Вся библиотека >>>

Содержание книги >>>

 


философ Розанов

Русская литература

Василий Васильевич

Розанов


 

Вековая годовщина

 

 

Ровно сто лет назад тому, 30-го мая 1811 года, на неизмеримых равнинах России, в коем-то городке, в коей-то хижине совершилось событие, до которого никому не было дела, кроме одного человека, с кем оно произошло; и, сверх этого, оно было совершенно похоже на десятки тысяч других таких же событий, в один час и день с ним происшедших в других городах, местностях и домах России: родилось крошечное новое человеческое существо...

Как мать кричала: о, ей было больно!!

Но никому решительно еще не было больно, и никто не кричал.

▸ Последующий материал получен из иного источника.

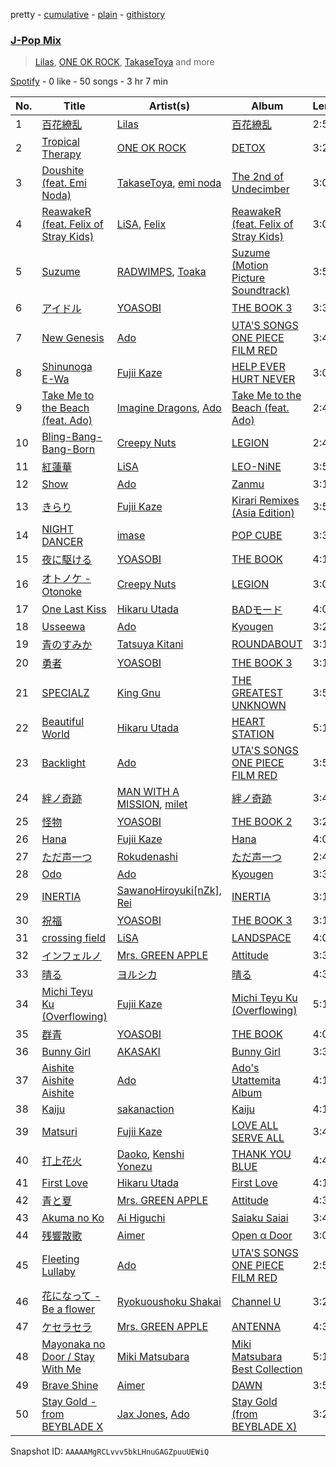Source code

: pretty - [cumulative](/playlists/cumulative/37i9dQZF1EQoowv2cDraCW.md) - [plain](/playlists/plain/37i9dQZF1EQoowv2cDraCW) - [githistory](https://github.githistory.xyz/mdn522/spotify-playlist-archive/blob/main/playlists/plain/37i9dQZF1EQoowv2cDraCW)

### [J\-Pop Mix](https://open.spotify.com/playlist/37i9dQZF1EQoowv2cDraCW)

> <a href=spotify:playlist:37i9dQZF1EIUVkg1hXViOK>Lilas</a>, <a href=spotify:playlist:37i9dQZF1EIX63Ss2Xqsar>ONE OK ROCK</a>, <a href=spotify:playlist:37i9dQZF1EIVcKz9z87oiF>TakaseToya</a> and more

[Spotify](https://open.spotify.com/user/spotify) - 0 like - 50 songs - 3 hr 7 min

| No. | Title | Artist(s) | Album | Length |
|---|---|---|---|---|
| 1 | [百花繚乱](https://open.spotify.com/track/79zgdvnTPyWSuTrd48Ik5O) | [Lilas](https://open.spotify.com/artist/1qM11R4ylJyQiPJ0DffE9z) | [百花繚乱](https://open.spotify.com/album/3LDV2xGL9HiqCsQujEPQLb) | 2:59 |
| 2 | [Tropical Therapy](https://open.spotify.com/track/0aXrPDQKpsGlZKVzEnurSK) | [ONE OK ROCK](https://open.spotify.com/artist/7k73EtZwoPs516ZxE72KsO) | [DETOX](https://open.spotify.com/album/3kbT2L3KUCnl547a6zZKKE) | 3:28 |
| 3 | [Doushite \(feat\. Emi Noda\)](https://open.spotify.com/track/6wGkomWcIw53tCdLa2rBfN) | [TakaseToya](https://open.spotify.com/artist/013zmpwJVA8E15pb1hM68O), [emi noda](https://open.spotify.com/artist/5Ls8r3Cgwahu5qArnlyaR4) | [The 2nd of Undecimber](https://open.spotify.com/album/5Fc8bxHb3MyoD1Ygi7QeKB) | 3:01 |
| 4 | [ReawakeR \(feat\. Felix of Stray Kids\)](https://open.spotify.com/track/2rOUaQ1TGj7wZdHdn9UgTL) | [LiSA](https://open.spotify.com/artist/0blbVefuxOGltDBa00dspv), [Felix](https://open.spotify.com/artist/4UIOuc84ExWojcUzFGtb8W) | [ReawakeR \(feat\. Felix of Stray Kids\)](https://open.spotify.com/album/6pRB3o85cUnIs6XtTW00mH) | 3:04 |
| 5 | [Suzume](https://open.spotify.com/track/1n1y2kFPISpF9WGD3JaFo5) | [RADWIMPS](https://open.spotify.com/artist/1EowJ1WwkMzkCkRomFhui7), [Toaka](https://open.spotify.com/artist/0xFsJRSOYJmmuozISzreTR) | [Suzume \(Motion Picture Soundtrack\)](https://open.spotify.com/album/6Ar5HxNWXtvraqs7FI7bYq) | 3:58 |
| 6 | [アイドル](https://open.spotify.com/track/1hAloWiinXLPQUJxrJReb1) | [YOASOBI](https://open.spotify.com/artist/64tJ2EAv1R6UaZqc4iOCyj) | [THE BOOK 3](https://open.spotify.com/album/68w73FF3dYC6C3RWdcV0Yl) | 3:31 |
| 7 | [New Genesis](https://open.spotify.com/track/6A8NfypDHuwiLWbo4a1yca) | [Ado](https://open.spotify.com/artist/6mEQK9m2krja6X1cfsAjfl) | [UTA'S SONGS ONE PIECE FILM RED](https://open.spotify.com/album/7Ixqxq13tWhrbnIabk3172) | 3:46 |
| 8 | [Shinunoga E\-Wa](https://open.spotify.com/track/0o9zmvc5f3EFApU52PPIyW) | [Fujii Kaze](https://open.spotify.com/artist/6bDWAcdtVR3WHz2xtiIPUi) | [HELP EVER HURT NEVER](https://open.spotify.com/album/1OojCidx0eoPKch2M0Kz31) | 3:05 |
| 9 | [Take Me to the Beach \(feat\. Ado\)](https://open.spotify.com/track/4n7nwDqrdx3qmJvEACOMrN) | [Imagine Dragons](https://open.spotify.com/artist/53XhwfbYqKCa1cC15pYq2q), [Ado](https://open.spotify.com/artist/6mEQK9m2krja6X1cfsAjfl) | [Take Me to the Beach \(feat\. Ado\)](https://open.spotify.com/album/42qtC6akiL6crX1i4Sf4yJ) | 2:47 |
| 10 | [Bling\-Bang\-Bang\-Born](https://open.spotify.com/track/4LhDEsC2tzaVuZbWAaCLrP) | [Creepy Nuts](https://open.spotify.com/artist/0pWR7TsFhvSCnbmHDjWgrE) | [LEGION](https://open.spotify.com/album/5lnXktiHS3ays84EqOYAVw) | 2:49 |
| 11 | [紅蓮華](https://open.spotify.com/track/0qMip0B2D4ePEjBJvAtYre) | [LiSA](https://open.spotify.com/artist/0blbVefuxOGltDBa00dspv) | [LEO\-NiNE](https://open.spotify.com/album/6qi56zXbhq7PU5lvzWNXIO) | 3:57 |
| 12 | [Show](https://open.spotify.com/track/3K4gshVxh3IBi7XRhKZcp8) | [Ado](https://open.spotify.com/artist/6mEQK9m2krja6X1cfsAjfl) | [Zanmu](https://open.spotify.com/album/3YQA0MVV7U5puzsxGSOhlU) | 3:12 |
| 13 | [きらり](https://open.spotify.com/track/51oc6MEsXTpnPn6GOw5VuP) | [Fujii Kaze](https://open.spotify.com/artist/6bDWAcdtVR3WHz2xtiIPUi) | [Kirari Remixes \(Asia Edition\)](https://open.spotify.com/album/2OXwORzPU4tm1Skiv6l9KT) | 3:51 |
| 14 | [NIGHT DANCER](https://open.spotify.com/track/3gmn76fCtpDazGMnN0QMHX) | [imase](https://open.spotify.com/artist/4TaSvnT5o4REFwhqfrmK27) | [POP CUBE](https://open.spotify.com/album/3mlVZ7OTZgKJJAr275tHZX) | 3:30 |
| 15 | [夜に駆ける](https://open.spotify.com/track/6MCjmGYlw6mQVWRFVgBRvB) | [YOASOBI](https://open.spotify.com/artist/64tJ2EAv1R6UaZqc4iOCyj) | [THE BOOK](https://open.spotify.com/album/1xhO0GSoezdPJcSuNe1ySv) | 4:18 |
| 16 | [オトノケ \- Otonoke](https://open.spotify.com/track/185mDjE865QpjA4MtzAzgs) | [Creepy Nuts](https://open.spotify.com/artist/0pWR7TsFhvSCnbmHDjWgrE) | [LEGION](https://open.spotify.com/album/5lnXktiHS3ays84EqOYAVw) | 3:06 |
| 17 | [One Last Kiss](https://open.spotify.com/track/6DaKMsQDmHMJbKYyU7AUFA) | [Hikaru Utada](https://open.spotify.com/artist/7lbSsjYACZHn1MSDXPxNF2) | [BADモード](https://open.spotify.com/album/7Kxd4i6FPfW0ZuP3Q96uij) | 4:09 |
| 18 | [Usseewa](https://open.spotify.com/track/61KYsWS25JXUO4fGb1138X) | [Ado](https://open.spotify.com/artist/6mEQK9m2krja6X1cfsAjfl) | [Kyougen](https://open.spotify.com/album/4muEF5biWb506ZojGMfHb7) | 3:26 |
| 19 | [青のすみか](https://open.spotify.com/track/3zbKiko8V3u2yn1RcT8xBZ) | [Tatsuya Kitani](https://open.spotify.com/artist/7mvhRvEAHiCTQHUnH7fgnv) | [ROUNDABOUT](https://open.spotify.com/album/1N3qm3w4YsYgXh6XxBjkay) | 3:16 |
| 20 | [勇者](https://open.spotify.com/track/0YTM7bCx451c6LQbkddy4Q) | [YOASOBI](https://open.spotify.com/artist/64tJ2EAv1R6UaZqc4iOCyj) | [THE BOOK 3](https://open.spotify.com/album/68w73FF3dYC6C3RWdcV0Yl) | 3:14 |
| 21 | [SPECIALZ](https://open.spotify.com/track/5oQpH1uuZte4axR411rIlN) | [King Gnu](https://open.spotify.com/artist/6wxfx1yhyqjCPYwwxJktR2) | [THE GREATEST UNKNOWN](https://open.spotify.com/album/2elSXVKJ2zpNaJkDC5T8fr) | 3:53 |
| 22 | [Beautiful World](https://open.spotify.com/track/6aOoUkiQ9rLweL8IkPBN0L) | [Hikaru Utada](https://open.spotify.com/artist/7lbSsjYACZHn1MSDXPxNF2) | [HEART STATION](https://open.spotify.com/album/4sTehljxd3DNsjHWx3a64L) | 5:17 |
| 23 | [Backlight](https://open.spotify.com/track/3WY0iazRPHOlIq6CdbKLZ6) | [Ado](https://open.spotify.com/artist/6mEQK9m2krja6X1cfsAjfl) | [UTA'S SONGS ONE PIECE FILM RED](https://open.spotify.com/album/7Ixqxq13tWhrbnIabk3172) | 3:57 |
| 24 | [絆ノ奇跡](https://open.spotify.com/track/2VBLFxCUyFp5BfmsZpxcis) | [MAN WITH A MISSION](https://open.spotify.com/artist/3NTbOmzlj2cL86XFuDVFvZ), [milet](https://open.spotify.com/artist/45ft4DyTCEJfQwTBHXpdhM) | [絆ノ奇跡](https://open.spotify.com/album/1xml9CR90tJdvTESDk4Q4s) | 3:43 |
| 25 | [怪物](https://open.spotify.com/track/2vjY3jGKElvqXoaGNEuYef) | [YOASOBI](https://open.spotify.com/artist/64tJ2EAv1R6UaZqc4iOCyj) | [THE BOOK 2](https://open.spotify.com/album/5uStDUB4nlmItpz2AYlFtd) | 3:25 |
| 26 | [Hana](https://open.spotify.com/track/02tNuntKQsoou5T4O8meyh) | [Fujii Kaze](https://open.spotify.com/artist/6bDWAcdtVR3WHz2xtiIPUi) | [Hana](https://open.spotify.com/album/0v6vQ9tMopUTccn0wUvzQD) | 4:06 |
| 27 | [ただ声一つ](https://open.spotify.com/track/2e1gUS6Wv8GS8ZT6FMeE1J) | [Rokudenashi](https://open.spotify.com/artist/4kpQdAU7yPjqtiJsFcBTBb) | [ただ声一つ](https://open.spotify.com/album/4XSyWcP9Ofb0aGunNVVV6t) | 2:41 |
| 28 | [Odo](https://open.spotify.com/track/37bNBNB332HXbSy6079cws) | [Ado](https://open.spotify.com/artist/6mEQK9m2krja6X1cfsAjfl) | [Kyougen](https://open.spotify.com/album/4muEF5biWb506ZojGMfHb7) | 3:30 |
| 29 | [INERTIA](https://open.spotify.com/track/2joT0CjcGqc1fr8Fvk7itj) | [SawanoHiroyuki\[nZk\]](https://open.spotify.com/artist/2EWXgN0xWOnbqJOxa9pWNO), [Rei](https://open.spotify.com/artist/4CVs8ZjthgN0YuzXz7yXZ6) | [INERTIA](https://open.spotify.com/album/0tjOB1djtnx8VIkISrO6cb) | 3:19 |
| 30 | [祝福](https://open.spotify.com/track/1VoTe7qVyqyMNLgZpQeugO) | [YOASOBI](https://open.spotify.com/artist/64tJ2EAv1R6UaZqc4iOCyj) | [THE BOOK 3](https://open.spotify.com/album/68w73FF3dYC6C3RWdcV0Yl) | 3:12 |
| 31 | [crossing field](https://open.spotify.com/track/4BvuZVf9KyBN3QiPfeI9hw) | [LiSA](https://open.spotify.com/artist/0blbVefuxOGltDBa00dspv) | [LANDSPACE](https://open.spotify.com/album/5HFUxDJPT23Q2VN32WPi3c) | 4:08 |
| 32 | [インフェルノ](https://open.spotify.com/track/2vOAHp8PBBFYqvQUWSoITY) | [Mrs\. GREEN APPLE](https://open.spotify.com/artist/4QvgGvpgzgyUOo8Yp8LDm9) | [Attitude](https://open.spotify.com/album/3bRSI9DOQA2KdJ7t6zdW0V) | 3:31 |
| 33 | [晴る](https://open.spotify.com/track/5eY7692tmgHB9dbmq6wa2M) | [ヨルシカ](https://open.spotify.com/artist/4UK2Lzi6fBfUi9rpDt6cik) | [晴る](https://open.spotify.com/album/4O53dhmIctih3p2suAAgga) | 4:30 |
| 34 | [Michi Teyu Ku \(Overflowing\)](https://open.spotify.com/track/4hsEFcCA7AL5hlKG4PRp2Z) | [Fujii Kaze](https://open.spotify.com/artist/6bDWAcdtVR3WHz2xtiIPUi) | [Michi Teyu Ku \(Overflowing\)](https://open.spotify.com/album/06qRSgIo9l4Gf7ACV6JZQq) | 5:10 |
| 35 | [群青](https://open.spotify.com/track/1zd35Y44Blc1CwwVbW3Qnk) | [YOASOBI](https://open.spotify.com/artist/64tJ2EAv1R6UaZqc4iOCyj) | [THE BOOK](https://open.spotify.com/album/1xhO0GSoezdPJcSuNe1ySv) | 4:08 |
| 36 | [Bunny Girl](https://open.spotify.com/track/5skCbGGAnc7Ns18Figz54h) | [AKASAKI](https://open.spotify.com/artist/2VcWFvgGxVdma52qB5DSDw) | [Bunny Girl](https://open.spotify.com/album/1mxib3LFgnhuMciehemliH) | 3:37 |
| 37 | [Aishite Aishite Aishite](https://open.spotify.com/track/4gpvY7b9wHA9G1ZsMDu15b) | [Ado](https://open.spotify.com/artist/6mEQK9m2krja6X1cfsAjfl) | [Ado's Utattemita Album](https://open.spotify.com/album/2tGokYNjX87AAodtbLBYuf) | 4:18 |
| 38 | [Kaiju](https://open.spotify.com/track/7sMRDjjwsB7wQEBOkdfg0i) | [sakanaction](https://open.spotify.com/artist/0hCWVMGGQnRVfDgmhwLIxq) | [Kaiju](https://open.spotify.com/album/1DiL7gwSuEhg2y0SvgQhlS) | 4:12 |
| 39 | [Matsuri](https://open.spotify.com/track/7AMGgAPFczs3wJgMqu6Eqi) | [Fujii Kaze](https://open.spotify.com/artist/6bDWAcdtVR3WHz2xtiIPUi) | [LOVE ALL SERVE ALL](https://open.spotify.com/album/7Ip9X7pnkhJ4cwDoBnvneD) | 3:45 |
| 40 | [打上花火](https://open.spotify.com/track/4IouQaO9GkaHC7AtMErdSa) | [Daoko](https://open.spotify.com/artist/5Qeyh2XKoITt1mlEVtzazC), [Kenshi Yonezu](https://open.spotify.com/artist/1snhtMLeb2DYoMOcVbb8iB) | [THANK YOU BLUE](https://open.spotify.com/album/7202ZrUyEoOv4xwbbBEfql) | 4:49 |
| 41 | [First Love](https://open.spotify.com/track/39HrUxcvKF3jtLz7fUDWXc) | [Hikaru Utada](https://open.spotify.com/artist/7lbSsjYACZHn1MSDXPxNF2) | [First Love](https://open.spotify.com/album/29U9LtzSF0ftWiLNNw1CP6) | 4:17 |
| 42 | [青と夏](https://open.spotify.com/track/5BC6kr6etk2Y9J62AyI4i3) | [Mrs\. GREEN APPLE](https://open.spotify.com/artist/4QvgGvpgzgyUOo8Yp8LDm9) | [Attitude](https://open.spotify.com/album/3bRSI9DOQA2KdJ7t6zdW0V) | 4:30 |
| 43 | [Akuma no Ko](https://open.spotify.com/track/4pw7EuK2WTWGHI51jCKuGJ) | [Ai Higuchi](https://open.spotify.com/artist/4GxWcui9BlMJH9VOOK5wav) | [Saiaku Saiai](https://open.spotify.com/album/2CtsgdSCPlWeIdcdk2m2iQ) | 3:49 |
| 44 | [残響散歌](https://open.spotify.com/track/2cErTn7DU75ZILisPP34TB) | [Aimer](https://open.spotify.com/artist/0bAsR2unSRpn6BQPEnNlZm) | [Open α Door](https://open.spotify.com/album/4BJ7PY6YSfHY9pu2nDFBiy) | 3:04 |
| 45 | [Fleeting Lullaby](https://open.spotify.com/track/1pnXMEGyw85jtg9fFZf4GP) | [Ado](https://open.spotify.com/artist/6mEQK9m2krja6X1cfsAjfl) | [UTA'S SONGS ONE PIECE FILM RED](https://open.spotify.com/album/7Ixqxq13tWhrbnIabk3172) | 2:53 |
| 46 | [花になって \- Be a flower](https://open.spotify.com/track/0rtlVeGmIPNoz6ztPuM329) | [Ryokuoushoku Shakai](https://open.spotify.com/artist/4SJ7qRgJYNXB9Yttzs4aSa) | [Channel U](https://open.spotify.com/album/086HxFr00ZoUPUewk20f6s) | 3:20 |
| 47 | [ケセラセラ](https://open.spotify.com/track/0teqQ0PYqVDyyXJuPOyMhu) | [Mrs\. GREEN APPLE](https://open.spotify.com/artist/4QvgGvpgzgyUOo8Yp8LDm9) | [ANTENNA](https://open.spotify.com/album/3j7aiYai9ezbvxVCgrd2mb) | 4:32 |
| 48 | [Mayonaka no Door / Stay With Me](https://open.spotify.com/track/2BHj31ufdEqVK5CkYDp9mA) | [Miki Matsubara](https://open.spotify.com/artist/4hUmsYcvD8C5zuVSP93jb1) | [Miki Matsubara Best Collection](https://open.spotify.com/album/1ANaxJNBcbOvvycNL4MCL5) | 5:12 |
| 49 | [Brave Shine](https://open.spotify.com/track/46YSff2Rq1ZtN1YVk5cwbZ) | [Aimer](https://open.spotify.com/artist/0bAsR2unSRpn6BQPEnNlZm) | [DAWN](https://open.spotify.com/album/7EHV2huu8yHAsPjzgmUjka) | 3:53 |
| 50 | [Stay Gold \- from BEYBLADE X](https://open.spotify.com/track/65hfbURMDstZkt5FDt0Tbd) | [Jax Jones](https://open.spotify.com/artist/4Q6nIcaBED8qUel8bBx6Cr), [Ado](https://open.spotify.com/artist/6mEQK9m2krja6X1cfsAjfl) | [Stay Gold \(from BEYBLADE X\)](https://open.spotify.com/album/5qyh3mcLstnqZhlmlY7njI) | 3:26 |

Snapshot ID: `AAAAAMgRCLvvv5bkLHnuGAGZpuuUEWiQ`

Взял отец на руки новорожденного: «новая радость пришла в мир, и наша бедная семья тоже вот осветилась чем-то новым». В ту пору не было еще такой экономической жесткости, и «лишний рот у каравая» не тревожил и не угрожал ничем. «Прокормится около всех». Но и до радости отца не было никому дела.

Все проходили мимо окон дома, маленького, деревянного, не высоких над землею,— где мучилась и, наконец, отмучилась роженица. И никому-то, никому не было дело до того, что происходило в нем.

Заметила «нового пришедшего в мир человека» только церковь: пришел седенький священник, вынул из узелка заношенную епитрахиль и ризу, облекся в ветхую их ткань и произнес тоже ветхие слова, в незапамятные времена сложенные и придуманные,— «о всяком новом приходящем в мир человеке»; взял в руки крошечное красное существо, погрузил его трижды в освященную воду, с зажженными восковыми свечами по ободку купели,— и нарек имя новорожденному «Виссарион».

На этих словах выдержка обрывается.